Já temos um artigo que diferencia a virtude da fortaleza do dom da fortaleza. Porém, a dom da fortaleza não só nos faz sermos fortes diante dos inimigos do Senhor: é uma disposição permanente a seguir o dom do conselho. Enquanto este dita o plano no campo intelectual, o dom da fortaleza leva o cristão a executá-lo sem medo.
Diante do mundo relativista em que vivemos, o dom da fortaleza é um dos mais ofendidos. Cede-se perante o mal e o pecado constantemente; o cristão perde a força de se manter fiel na sua crença e a Igreja muitas vezes é prejudicada pelas concessões daqueles que deveriam ser seus guardiões.
É necessário, por isso, rezar ao Espírito Santo e pedir que Ele venha comunicar o dom da fortaleza com abundância, para que o nome de sua Santa Esposa, a Igreja, volte a ser glorificado.
Enquanto o dom da piedade nos faz tratar as coisas da religião segundo a sua própria grandeza, e regulando a nossa comunicação com Deus, o dom do temor de Deus nos faz realizar isso com um enorme respeito. Contudo, não é o respeito do escravo maledicente que quer destruir o seu senhor, porém tem medo de morrer; mas o respeito do filho querido que não quer desagradar o seu pai.
O próprio Cristo manifestou estes dois dons, em especial, na sua vigília no horto das oliveiras. Ficou a noite toda rezar, e pediu: “Meu Pai, se for possível, afasta de mim este cálice; contudo, não seja como eu quero, mas sim como tu queres” (Mt 26,39).
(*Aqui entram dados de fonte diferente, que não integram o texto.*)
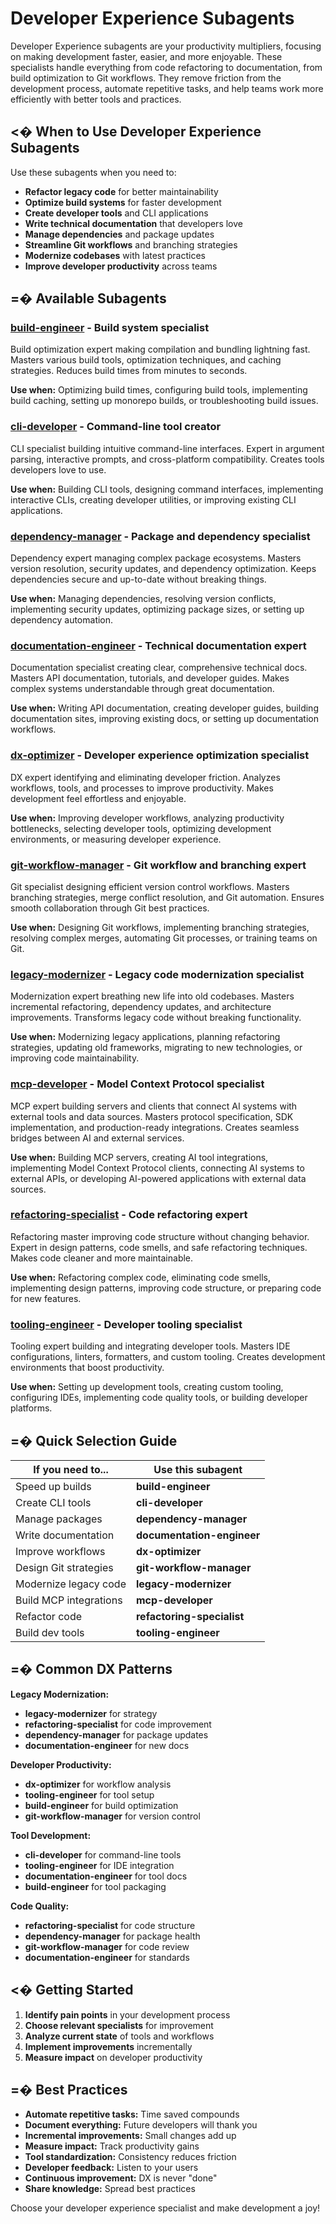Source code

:# Developer Experience Subagents

Developer Experience subagents are your productivity multipliers, focusing on making development faster, easier, and more enjoyable. These specialists handle everything from code refactoring to documentation, from build optimization to Git workflows. They remove friction from the development process, automate repetitive tasks, and help teams work more efficiently with better tools and practices.

## <� When to Use Developer Experience Subagents

Use these subagents when you need to:

- **Refactor legacy code** for better maintainability
- **Optimize build systems** for faster development
- **Create developer tools** and CLI applications
- **Write technical documentation** that developers love
- **Manage dependencies** and package updates
- **Streamline Git workflows** and branching strategies
- **Modernize codebases** with latest practices
- **Improve developer productivity** across teams

## =� Available Subagents

### [**build-engineer**](build-engineer.md) - Build system specialist

Build optimization expert making compilation and bundling lightning fast. Masters various build tools, optimization techniques, and caching strategies. Reduces build times from minutes to seconds.

**Use when:** Optimizing build times, configuring build tools, implementing build caching, setting up monorepo builds, or troubleshooting build issues.

### [**cli-developer**](cli-developer.md) - Command-line tool creator

CLI specialist building intuitive command-line interfaces. Expert in argument parsing, interactive prompts, and cross-platform compatibility. Creates tools developers love to use.

**Use when:** Building CLI tools, designing command interfaces, implementing interactive CLIs, creating developer utilities, or improving existing CLI applications.

### [**dependency-manager**](dependency-manager.md) - Package and dependency specialist

Dependency expert managing complex package ecosystems. Masters version resolution, security updates, and dependency optimization. Keeps dependencies secure and up-to-date without breaking things.

**Use when:** Managing dependencies, resolving version conflicts, implementing security updates, optimizing package sizes, or setting up dependency automation.

### [**documentation-engineer**](documentation-engineer.md) - Technical documentation expert

Documentation specialist creating clear, comprehensive technical docs. Masters API documentation, tutorials, and developer guides. Makes complex systems understandable through great documentation.

**Use when:** Writing API documentation, creating developer guides, building documentation sites, improving existing docs, or setting up documentation workflows.

### [**dx-optimizer**](dx-optimizer.md) - Developer experience optimization specialist

DX expert identifying and eliminating developer friction. Analyzes workflows, tools, and processes to improve productivity. Makes development feel effortless and enjoyable.

**Use when:** Improving developer workflows, analyzing productivity bottlenecks, selecting developer tools, optimizing development environments, or measuring developer experience.

### [**git-workflow-manager**](git-workflow-manager.md) - Git workflow and branching expert

Git specialist designing efficient version control workflows. Masters branching strategies, merge conflict resolution, and Git automation. Ensures smooth collaboration through Git best practices.

**Use when:** Designing Git workflows, implementing branching strategies, resolving complex merges, automating Git processes, or training teams on Git.

### [**legacy-modernizer**](legacy-modernizer.md) - Legacy code modernization specialist

Modernization expert breathing new life into old codebases. Masters incremental refactoring, dependency updates, and architecture improvements. Transforms legacy code without breaking functionality.

**Use when:** Modernizing legacy applications, planning refactoring strategies, updating old frameworks, migrating to new technologies, or improving code maintainability.

### [**mcp-developer**](mcp-developer.md) - Model Context Protocol specialist

MCP expert building servers and clients that connect AI systems with external tools and data sources. Masters protocol specification, SDK implementation, and production-ready integrations. Creates seamless bridges between AI and external services.

**Use when:** Building MCP servers, creating AI tool integrations, implementing Model Context Protocol clients, connecting AI systems to external APIs, or developing AI-powered applications with external data sources.

### [**refactoring-specialist**](refactoring-specialist.md) - Code refactoring expert

Refactoring master improving code structure without changing behavior. Expert in design patterns, code smells, and safe refactoring techniques. Makes code cleaner and more maintainable.

**Use when:** Refactoring complex code, eliminating code smells, implementing design patterns, improving code structure, or preparing code for new features.

### [**tooling-engineer**](tooling-engineer.md) - Developer tooling specialist

Tooling expert building and integrating developer tools. Masters IDE configurations, linters, formatters, and custom tooling. Creates development environments that boost productivity.

**Use when:** Setting up development tools, creating custom tooling, configuring IDEs, implementing code quality tools, or building developer platforms.

## =� Quick Selection Guide

| If you need to...      | Use this subagent          |
| ---------------------- | -------------------------- |
| Speed up builds        | **build-engineer**         |
| Create CLI tools       | **cli-developer**          |
| Manage packages        | **dependency-manager**     |
| Write documentation    | **documentation-engineer** |
| Improve workflows      | **dx-optimizer**           |
| Design Git strategies  | **git-workflow-manager**   |
| Modernize legacy code  | **legacy-modernizer**      |
| Build MCP integrations | **mcp-developer**          |
| Refactor code          | **refactoring-specialist** |
| Build dev tools        | **tooling-engineer**       |

## =� Common DX Patterns

**Legacy Modernization:**

- **legacy-modernizer** for strategy
- **refactoring-specialist** for code improvement
- **dependency-manager** for package updates
- **documentation-engineer** for new docs

**Developer Productivity:**

- **dx-optimizer** for workflow analysis
- **tooling-engineer** for tool setup
- **build-engineer** for build optimization
- **git-workflow-manager** for version control

**Tool Development:**

- **cli-developer** for command-line tools
- **tooling-engineer** for IDE integration
- **documentation-engineer** for tool docs
- **build-engineer** for tool packaging

**Code Quality:**

- **refactoring-specialist** for code structure
- **dependency-manager** for package health
- **git-workflow-manager** for code review
- **documentation-engineer** for standards

## <� Getting Started

1. **Identify pain points** in your development process
2. **Choose relevant specialists** for improvement
3. **Analyze current state** of tools and workflows
4. **Implement improvements** incrementally
5. **Measure impact** on developer productivity

## =� Best Practices

- **Automate repetitive tasks:** Time saved compounds
- **Document everything:** Future developers will thank you
- **Incremental improvements:** Small changes add up
- **Measure impact:** Track productivity gains
- **Tool standardization:** Consistency reduces friction
- **Developer feedback:** Listen to your users
- **Continuous improvement:** DX is never "done"
- **Share knowledge:** Spread best practices

Choose your developer experience specialist and make development a joy!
É o exemplo supremo de oração e respeito filial para com Deus.
Nossa Senhora também manifestou estes dois dons na visita do Anjo. Depois de São Gabriel ter anunciado a mensagem, com humildade e mansidão Ela perguntou: “como se fará isso se não conheço varão algum?” (Lc 1, 34). É a forma de, de dentro do respeito filial que o temor de Deus nos impõe, questioná-lo quando não entendemos os seus mistérios.